The production rate of a natural gas well is a function of the pressure differential between the underground reservoir and the well head. This differential is adversely affected by back pressure against the reservoir pressure. Also, as natural gas and associated liquids are extracted during production, a gradual loss of reservoir pressure occurs in some natural gas wells. Natural gas wells can and do produce liquids, such as water and hydrocarbon. Removal of the produced fluids is dependent upon the velocity of the gas stream and, as the reservoir pressure and flow potential decrease, there is a corresponding drop in the flow velocity of the natural gas through the tubing to the well head. Eventually, when the flowing gas velocity becomes insufficient to overcome the “fall back” velocity of the liquids, a column of liquids accumulates in the well bore. The weight of the fluid column above the producing formation causes additional back pressure and a corresponding decrease in natural gas production. The back pressure caused by the liquid column in a typical well is approximately 0.4 psi per column foot.

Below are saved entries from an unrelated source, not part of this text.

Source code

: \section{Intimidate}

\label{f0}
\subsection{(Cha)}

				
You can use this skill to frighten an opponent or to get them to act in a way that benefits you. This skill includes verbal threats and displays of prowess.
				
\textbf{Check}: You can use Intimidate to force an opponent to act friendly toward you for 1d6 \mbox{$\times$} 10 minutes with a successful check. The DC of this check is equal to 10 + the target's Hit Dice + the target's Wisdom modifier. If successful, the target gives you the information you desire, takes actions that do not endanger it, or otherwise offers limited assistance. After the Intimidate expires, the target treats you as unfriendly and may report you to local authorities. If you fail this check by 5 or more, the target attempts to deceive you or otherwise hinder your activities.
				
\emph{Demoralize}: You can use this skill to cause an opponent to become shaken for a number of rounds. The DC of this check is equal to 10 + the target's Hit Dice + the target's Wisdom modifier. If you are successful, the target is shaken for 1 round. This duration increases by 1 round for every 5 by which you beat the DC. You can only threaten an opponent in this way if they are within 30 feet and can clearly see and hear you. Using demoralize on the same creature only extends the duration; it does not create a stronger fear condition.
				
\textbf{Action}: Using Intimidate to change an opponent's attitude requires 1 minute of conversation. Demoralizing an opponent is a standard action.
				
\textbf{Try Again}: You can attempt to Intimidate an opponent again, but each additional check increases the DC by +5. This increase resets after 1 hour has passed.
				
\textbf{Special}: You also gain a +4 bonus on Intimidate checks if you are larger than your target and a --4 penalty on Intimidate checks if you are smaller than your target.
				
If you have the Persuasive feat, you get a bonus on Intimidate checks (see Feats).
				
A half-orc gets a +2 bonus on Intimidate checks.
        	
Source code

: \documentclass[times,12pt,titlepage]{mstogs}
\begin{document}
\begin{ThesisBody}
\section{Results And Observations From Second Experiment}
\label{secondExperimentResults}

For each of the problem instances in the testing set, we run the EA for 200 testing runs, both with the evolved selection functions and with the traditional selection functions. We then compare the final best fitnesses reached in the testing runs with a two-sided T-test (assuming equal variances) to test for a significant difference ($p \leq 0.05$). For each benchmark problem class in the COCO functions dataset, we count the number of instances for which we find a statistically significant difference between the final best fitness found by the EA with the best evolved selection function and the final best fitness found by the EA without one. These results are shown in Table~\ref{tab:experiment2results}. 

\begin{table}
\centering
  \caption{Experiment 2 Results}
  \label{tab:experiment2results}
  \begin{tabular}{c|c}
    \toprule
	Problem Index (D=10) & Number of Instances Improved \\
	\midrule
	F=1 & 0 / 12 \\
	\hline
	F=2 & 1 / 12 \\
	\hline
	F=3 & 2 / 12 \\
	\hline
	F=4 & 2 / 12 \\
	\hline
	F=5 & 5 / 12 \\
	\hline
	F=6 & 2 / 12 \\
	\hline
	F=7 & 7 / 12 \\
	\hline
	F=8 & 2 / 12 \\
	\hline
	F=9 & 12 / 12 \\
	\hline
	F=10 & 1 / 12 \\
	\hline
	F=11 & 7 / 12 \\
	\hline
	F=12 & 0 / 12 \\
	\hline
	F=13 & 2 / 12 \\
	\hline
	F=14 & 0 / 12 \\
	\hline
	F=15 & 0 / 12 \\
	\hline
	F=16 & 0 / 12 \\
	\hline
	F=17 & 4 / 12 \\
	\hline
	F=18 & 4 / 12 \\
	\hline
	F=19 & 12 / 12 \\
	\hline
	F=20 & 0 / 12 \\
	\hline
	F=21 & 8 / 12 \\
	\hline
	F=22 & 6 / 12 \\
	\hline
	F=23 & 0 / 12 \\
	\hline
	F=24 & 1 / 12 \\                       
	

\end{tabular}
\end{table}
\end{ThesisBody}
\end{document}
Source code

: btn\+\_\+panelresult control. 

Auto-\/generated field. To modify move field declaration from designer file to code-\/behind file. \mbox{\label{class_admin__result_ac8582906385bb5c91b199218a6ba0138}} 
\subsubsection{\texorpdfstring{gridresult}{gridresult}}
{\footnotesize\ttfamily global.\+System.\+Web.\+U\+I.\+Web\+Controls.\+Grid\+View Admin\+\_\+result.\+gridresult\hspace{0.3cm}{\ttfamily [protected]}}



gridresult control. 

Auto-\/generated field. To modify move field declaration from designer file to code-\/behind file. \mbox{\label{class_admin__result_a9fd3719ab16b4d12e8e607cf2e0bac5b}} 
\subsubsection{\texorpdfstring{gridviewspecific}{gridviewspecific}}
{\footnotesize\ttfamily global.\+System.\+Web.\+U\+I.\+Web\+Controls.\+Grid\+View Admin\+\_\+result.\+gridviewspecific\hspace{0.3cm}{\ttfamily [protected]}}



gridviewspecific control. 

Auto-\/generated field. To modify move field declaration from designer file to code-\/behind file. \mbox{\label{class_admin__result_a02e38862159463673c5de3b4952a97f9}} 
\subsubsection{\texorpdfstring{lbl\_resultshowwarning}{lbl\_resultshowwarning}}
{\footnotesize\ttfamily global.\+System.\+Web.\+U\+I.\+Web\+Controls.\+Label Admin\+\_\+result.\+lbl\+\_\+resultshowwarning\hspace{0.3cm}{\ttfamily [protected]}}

In order to reduce the back pressure caused by the accumulation of produced fluids in the well bore, several artificial lift technologies have been utilized. In one such technology, commonly referred to as “plunger lift,” a plunger acts as an artificial interface between the fluid column and the natural gas. This artificial lift technology utilizes a cyclic well operation with both shut-in and flowing time intervals. During the shut-in cycle of operation, a valve in the flow line is closed in order to increase the reservoir pressure at the well bore. During the subsequent producing cycle, the same valve is then opened to allow the plunger to travel from the base of the tubing to the well head. As the plunger rises, the fluid accumulated above the plunger is delivered to the surface and the hydrostatic pressure against the formation is reduced.

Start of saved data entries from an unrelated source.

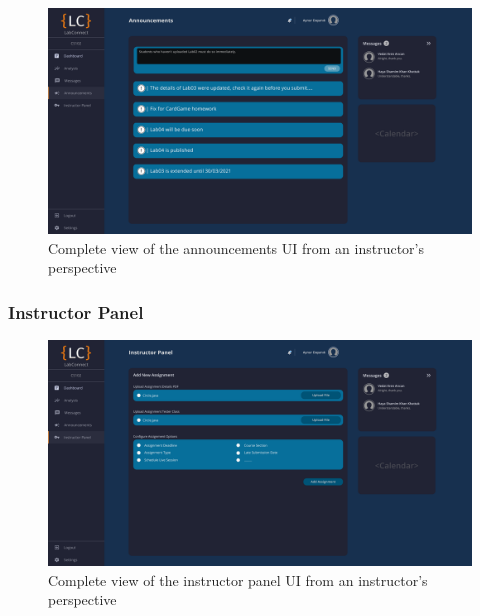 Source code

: \documentclass[a4paper, 12pt]{article}
\begin{document}
    \begin{figure}[H]
        \centering
        \includegraphics[width=\textwidth]{instructor_announcements}
        \caption{Complete view of the announcements UI from an instructor's perspective}
        \label{fig:instructor_announcements_full}
    \end{figure}
    

    
    
    
    
    
    
    
    
    
    
    \pagebreak
    
    \subsubsection{Instructor Panel}
    
    \begin{figure}[H]
        \centering
        \includegraphics[width=\textwidth]{instructor_admin_panel}
        \caption{Complete view of the instructor panel UI from an instructor's perspective}
        \label{fig:instructor_admin_panel_full}
    \end{figure}
    
\end{document}
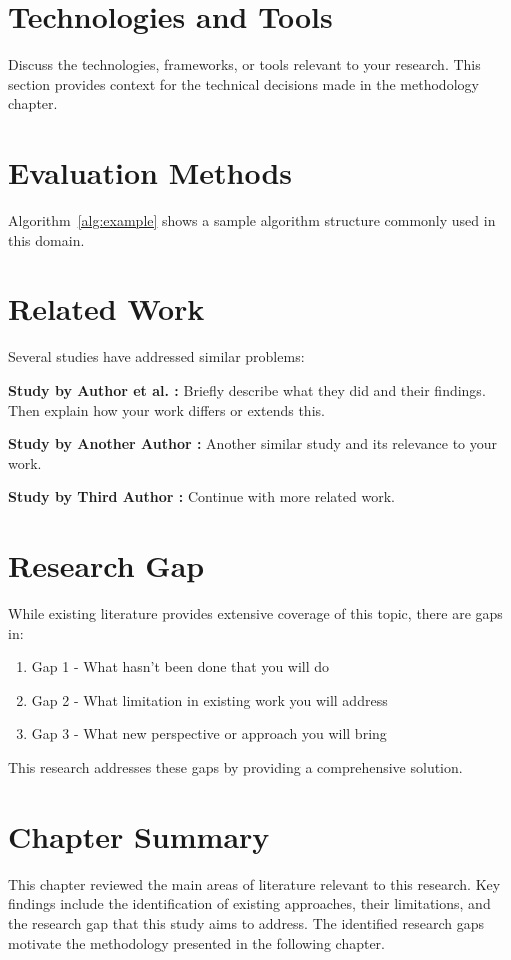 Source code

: 


\section{Technologies and Tools}
\label{sec:technologies}

Discuss the technologies, frameworks, or tools relevant to your research. This section provides context for the technical decisions made in the methodology chapter.


\section{Evaluation Methods}
\label{sec:evaluation_methods}

Algorithm~\ref{alg:example} shows a sample algorithm structure commonly used in this domain.



\section{Related Work}
\label{sec:related_work}

Several studies have addressed similar problems:

\textbf{Study by Author et al. \cite{sample_ref1}:} Briefly describe what they did and their findings. Then explain how your work differs or extends this.

\textbf{Study by Another Author \cite{sample_ref2}:} Another similar study and its relevance to your work.

\textbf{Study by Third Author \cite{sample_conf1}:} Continue with more related work.


\section{Research Gap}
\label{sec:research_gap}

While existing literature provides extensive coverage of this topic, there are gaps in:

\begin{enumerate}
    \item Gap 1 - What hasn't been done that you will do
    \item Gap 2 - What limitation in existing work you will address
    \item Gap 3 - What new perspective or approach you will bring
\end{enumerate}

This research addresses these gaps by providing a comprehensive solution.


\section{Chapter Summary}
\label{sec:lit_review_summary}

This chapter reviewed the main areas of literature relevant to this research. Key findings include the identification of existing approaches, their limitations, and the research gap that this study aims to address. The identified research gaps motivate the methodology presented in the following chapter.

The success of “plunger lift” technology is dependent in part upon the comparative values of shut-in bottom hole pressure and flowing surface well head pressure. Well production rates are directly related to the pressure differential available between the shut-in bottom hole pressure and the flowing surface pressure. As the reservoir pressure declines, the significance of the flowing well head pressure increases. Reservoir pressure can decline to the point at which there is insufficient energy available to cause the plunger to travel to the surface against the existing flowing well head pressure. Failure of the plunger to effectively remove accumulated well bore fluids results in a drastic reduction in gas flow rate and even in a cessation of production.
A blow-down or venting method can be utilized to extend the productive life of a gas well in which performance is significantly affected by flowing well head pressure. This method allows the pressurized gas and fluid column present at the end of the shut-in period to flow to the surface ahead of the plunger into a liquid storage tank. Following the plunger arrival, the flow stream of natural gas is redirected through the surface equipment for conditioning and sale. During the blow-down or venting cycle, the natural gas volume above the plunger, together with any pollutants, is lost to the atmosphere. Additional energy is lost in forcing the produced liquids through the surface connections and piping into the storage tanks.

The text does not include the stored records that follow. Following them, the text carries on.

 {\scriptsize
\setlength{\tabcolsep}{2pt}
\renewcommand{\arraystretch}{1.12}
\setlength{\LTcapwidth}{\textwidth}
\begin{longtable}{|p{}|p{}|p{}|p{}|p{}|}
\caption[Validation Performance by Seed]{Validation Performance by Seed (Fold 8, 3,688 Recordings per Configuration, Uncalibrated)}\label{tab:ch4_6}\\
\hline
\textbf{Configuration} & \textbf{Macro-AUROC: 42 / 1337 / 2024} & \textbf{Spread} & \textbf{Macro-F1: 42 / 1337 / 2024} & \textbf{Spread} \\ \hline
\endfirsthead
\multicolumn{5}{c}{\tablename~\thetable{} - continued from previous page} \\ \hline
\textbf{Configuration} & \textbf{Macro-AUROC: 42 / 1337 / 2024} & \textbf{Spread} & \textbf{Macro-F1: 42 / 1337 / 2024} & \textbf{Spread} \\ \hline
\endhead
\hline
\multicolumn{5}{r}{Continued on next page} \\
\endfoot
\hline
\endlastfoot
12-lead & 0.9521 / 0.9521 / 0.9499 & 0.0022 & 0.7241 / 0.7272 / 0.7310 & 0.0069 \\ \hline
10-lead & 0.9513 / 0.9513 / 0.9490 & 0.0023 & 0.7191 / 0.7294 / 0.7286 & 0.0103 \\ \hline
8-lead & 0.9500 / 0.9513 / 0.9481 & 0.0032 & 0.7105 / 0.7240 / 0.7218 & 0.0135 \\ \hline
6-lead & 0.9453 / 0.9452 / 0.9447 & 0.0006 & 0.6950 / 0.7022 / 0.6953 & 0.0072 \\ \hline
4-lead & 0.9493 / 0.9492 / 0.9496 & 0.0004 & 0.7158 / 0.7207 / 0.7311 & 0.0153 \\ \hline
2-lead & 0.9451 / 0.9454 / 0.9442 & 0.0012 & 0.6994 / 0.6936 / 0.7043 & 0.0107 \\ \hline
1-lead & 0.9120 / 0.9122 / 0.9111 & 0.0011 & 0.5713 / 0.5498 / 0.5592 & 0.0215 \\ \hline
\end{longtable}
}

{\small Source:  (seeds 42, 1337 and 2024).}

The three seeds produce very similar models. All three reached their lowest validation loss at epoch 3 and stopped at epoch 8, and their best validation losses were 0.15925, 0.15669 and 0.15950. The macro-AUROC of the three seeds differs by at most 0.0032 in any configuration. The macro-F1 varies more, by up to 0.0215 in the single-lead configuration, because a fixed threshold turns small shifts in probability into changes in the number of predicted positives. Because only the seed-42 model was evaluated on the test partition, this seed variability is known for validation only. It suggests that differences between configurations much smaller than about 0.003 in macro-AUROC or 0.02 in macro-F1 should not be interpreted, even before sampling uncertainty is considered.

Natural gas production rates on wells equipped with “plunger lift” technology vary significantly. Wells are shut in for extended periods of time and, following shut-in, are allowed to produce utilizing the built-up energy or pressure accumulated during the shut-in period. The gas flow rate during the production period is not constant and generally decreases with time following plunger arrival. Natural gas well surface equipment and pipelines also contribute to pressure resistance at the well head. Gas pipelines operate under pressure and can exert a back pressure at the well head in an approximate range of from several pounds per square inch gauge (PSIG) to several hundreds of pounds per square inch gauge (PSIG). Typically, the pressure of the pipeline connection accounts for a significant portion of the producing surface back pressure. In order to reduce the pipeline back pressure on the well head, gas wells have been equipped with well site compression. Well site compression typically allows lowering the pressure of the surface equipment to an operating range of approximately 10 to 30 pounds PSIG, which represents the friction losses through the system and the gas flow stream pressure utilized to operate the equipment. One of the surface equipment functions is to separate liquids from the produced gas using the gas flow stream pressure to transfer recovered fluids to storage tanks. The liquid/gas separation equipment is typically of limited volume and sufficient pressure must be maintained to allow continuous transfer of produced fluids into the storage tanks.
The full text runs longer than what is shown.